Filter the data for lines with the word "GitHub" and copy those lines.

#### TASK INPUT ####

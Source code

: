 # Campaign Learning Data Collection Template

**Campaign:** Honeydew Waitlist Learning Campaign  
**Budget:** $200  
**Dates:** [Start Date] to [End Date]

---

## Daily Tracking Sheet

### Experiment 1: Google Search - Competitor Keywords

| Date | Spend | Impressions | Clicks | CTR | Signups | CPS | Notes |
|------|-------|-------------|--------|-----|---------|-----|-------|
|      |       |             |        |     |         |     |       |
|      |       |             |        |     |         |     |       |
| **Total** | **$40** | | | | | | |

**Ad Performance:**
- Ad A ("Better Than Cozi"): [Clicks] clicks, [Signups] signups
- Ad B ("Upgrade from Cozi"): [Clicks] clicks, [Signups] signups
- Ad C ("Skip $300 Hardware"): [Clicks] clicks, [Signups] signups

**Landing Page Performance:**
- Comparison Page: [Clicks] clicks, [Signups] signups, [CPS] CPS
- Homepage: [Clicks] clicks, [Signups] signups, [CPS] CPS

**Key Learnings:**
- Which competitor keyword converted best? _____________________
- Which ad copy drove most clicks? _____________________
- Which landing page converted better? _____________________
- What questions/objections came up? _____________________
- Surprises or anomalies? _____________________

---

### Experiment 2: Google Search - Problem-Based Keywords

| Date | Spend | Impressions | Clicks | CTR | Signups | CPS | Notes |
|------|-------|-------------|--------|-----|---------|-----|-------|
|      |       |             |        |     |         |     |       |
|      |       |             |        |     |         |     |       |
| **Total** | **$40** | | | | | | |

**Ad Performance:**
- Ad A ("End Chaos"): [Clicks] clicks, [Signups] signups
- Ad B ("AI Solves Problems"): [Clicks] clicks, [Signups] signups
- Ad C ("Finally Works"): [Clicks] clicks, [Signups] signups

####
#### TASK INPUT ####

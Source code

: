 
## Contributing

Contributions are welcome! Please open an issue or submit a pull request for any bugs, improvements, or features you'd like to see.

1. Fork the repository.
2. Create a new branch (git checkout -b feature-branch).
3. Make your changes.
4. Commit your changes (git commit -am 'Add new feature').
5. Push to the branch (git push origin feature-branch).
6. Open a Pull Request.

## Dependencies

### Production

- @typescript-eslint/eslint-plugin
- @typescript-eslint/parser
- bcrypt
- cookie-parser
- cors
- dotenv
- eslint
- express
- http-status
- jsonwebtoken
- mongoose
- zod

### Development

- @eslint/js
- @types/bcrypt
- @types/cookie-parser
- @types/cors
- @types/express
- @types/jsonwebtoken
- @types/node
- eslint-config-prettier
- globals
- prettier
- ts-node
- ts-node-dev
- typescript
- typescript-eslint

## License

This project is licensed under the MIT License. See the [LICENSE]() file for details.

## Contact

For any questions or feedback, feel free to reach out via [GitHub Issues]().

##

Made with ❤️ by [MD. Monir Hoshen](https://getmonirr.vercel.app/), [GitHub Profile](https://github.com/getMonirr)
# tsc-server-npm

####

◆ SOLUTION TO THIS EXERCISE ◆
For any questions or feedback, feel free to reach out via [GitHub Issues]().
Made with ❤️ by [MD. Monir Hoshen](https://getmonirr.vercel.app/), [GitHub Profile](https://github.com/getMonirr)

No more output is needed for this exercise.